Pour les fondateurs d’Unknown Worlds, la bataille est autant symbolique que financière. Il s’agit de défendre leur intégrité, leur contribution à Subnautica 2, mais aussi d’éviter que leur réputation soit ternie par des accusations de vol de données.
Possibles prochaines étapes juridiques et médiatiques
Le tribunal a exigé que les deux parties entrent maintenant dans une phase de concertation, probablement sous forme de médiation. Si un accord n’est pas trouvé, le conflit pourrait s’intensifier, avec de nouvelles procédures judiciaires, voire un procès complet.
Krafton pourrait aussi tenter de limiter les dégâts en négociant un règlement confidentiel, une pratique courante dans ce type d’affaire. Reste que l’attention médiatique, désormais bien installée, complique cette stratégie: les projecteurs sont braqués, et chaque mouvement sera scruté.
De plus, ce litige pourrait retarder encore davantage la sortie de Subnautica 2, impactant non seulement les équipes restantes mais aussi la communauté de joueurs, qui attend avec impatience de nouvelles informations concrètes sur le jeu.
« Ce n’est pas seulement une affaire d’argent. C’est une affaire de contrôle, de respect du travail accompli, et de promesses tenues », déclarait une source proche du dossier.
En quelques mots
Le bras de fer juridique entre Krafton et les fondateurs d’Unknown Worlds révèle les tensions croissantes dans une industrie du jeu vidéo où les enjeux financiers rivalisent avec la créativité.

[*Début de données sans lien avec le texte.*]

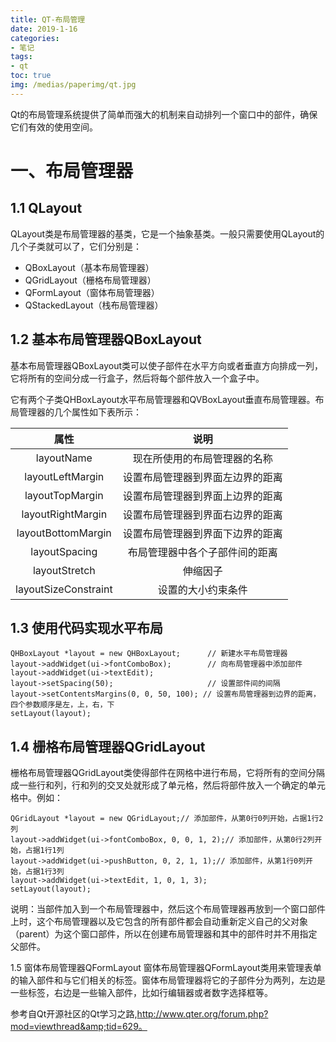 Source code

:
 ```yaml
---
title: QT-布局管理
date: 2019-1-16
categories:
- 笔记
tags:
- qt
toc: true
img: /medias/paperimg/qt.jpg
---
```

Qt的布局管理系统提供了简单而强大的机制来自动排列一个窗口中的部件，确保它们有效的使用空间。<!-- more -->
# 一、布局管理器
## 1.1 QLayout
QLayout类是布局管理器的基类，它是一个抽象基类。一般只需要使用QLayout的几个子类就可以了，它们分别是：

* QBoxLayout（基本布局管理器）
* QGridLayout（栅格布局管理器）
* QFormLayout（窗体布局管理器）
* QStackedLayout（栈布局管理器）
## 1.2 基本布局管理器QBoxLayout
基本布局管理器QBoxLayout类可以使子部件在水平方向或者垂直方向排成一列，它将所有的空间分成一行盒子，然后将每个部件放入一个盒子中。

它有两个子类QHBoxLayout水平布局管理器和QVBoxLayout垂直布局管理器。布局管理器的几个属性如下表所示：

|属性|	说明|
|:---:|:---:|
|layoutName	|现在所使用的布局管理器的名称|
|layoutLeftMargin|	设置布局管理器到界面左边界的距离|
|layoutTopMargin|	设置布局管理器到界面上边界的距离|
|layoutRightMargin	|设置布局管理器到界面右边界的距离|
|layoutBottomMargin	|设置布局管理器到界面下边界的距离|
|layoutSpacing|	布局管理器中各个子部件间的距离|
|layoutStretch	|伸缩因子|
|layoutSizeConstraint	|设置的大小约束条件|
## 1.3 使用代码实现水平布局
```
QHBoxLayout *layout = new QHBoxLayout;      // 新建水平布局管理器
layout->addWidget(ui->fontComboBox);        // 向布局管理器中添加部件
layout->addWidget(ui->textEdit);
layout->setSpacing(50);                     // 设置部件间的间隔
layout->setContentsMargins(0, 0, 50, 100); // 设置布局管理器到边界的距离，四个参数顺序是左，上，右，下
setLayout(layout); 
```
## 1.4 栅格布局管理器QGridLayout
栅格布局管理器QGridLayout类使得部件在网格中进行布局，它将所有的空间分隔成一些行和列，行和列的交叉处就形成了单元格，然后将部件放入一个确定的单元格中。例如：
```
QGridLayout *layout = new QGridLayout;// 添加部件，从第0行0列开始，占据1行2列
layout->addWidget(ui->fontComboBox, 0, 0, 1, 2);// 添加部件，从第0行2列开始，占据1行1列
layout->addWidget(ui->pushButton, 0, 2, 1, 1);// 添加部件，从第1行0列开始，占据1行3列
layout->addWidget(ui->textEdit, 1, 0, 1, 3);
setLayout(layout);
```
说明：当部件加入到一个布局管理器中，然后这个布局管理器再放到一个窗口部件上时，这个布局管理器以及它包含的所有部件都会自动重新定义自己的父对象（parent）为这个窗口部件，所以在创建布局管理器和其中的部件时并不用指定父部件。

1.5 窗体布局管理器QFormLayout
窗体布局管理器QFormLayout类用来管理表单的输入部件和与它们相关的标签。窗体布局管理器将它的子部件分为两列，左边是一些标签，右边是一些输入部件，比如行编辑器或者数字选择框等。

 


参考自Qt开源社区的Qt学习之路,http://www.qter.org/forum.php?mod=viewthread&amp;tid=629。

Si cette première victoire judiciaire est une bouffée d’air pour McGuire, Gill et Cleveland, elle ne signe pas la fin de la bataille — seulement le début d’une confrontation dont les répercussions pourraient s’étendre bien au-delà de Subnautica 2.
L’affaire met en lumière les limites des clauses d’earn-out, souvent sujettes à interprétation, et les dérives possibles lors d’une acquisition. Elle soulève aussi une question cruciale: jusqu’où un éditeur peut-il aller pour protéger ses intérêts financiers sans compromettre l’éthique et le respect du travail de ses équipes ?
Alors que les fans attendent toujours une date concrète pour Subnautica 2, ce litige pourrait redéfinir non seulement l’avenir du jeu, mais aussi les rapports de force entre créateurs et éditeurs dans le monde du développement indépendant.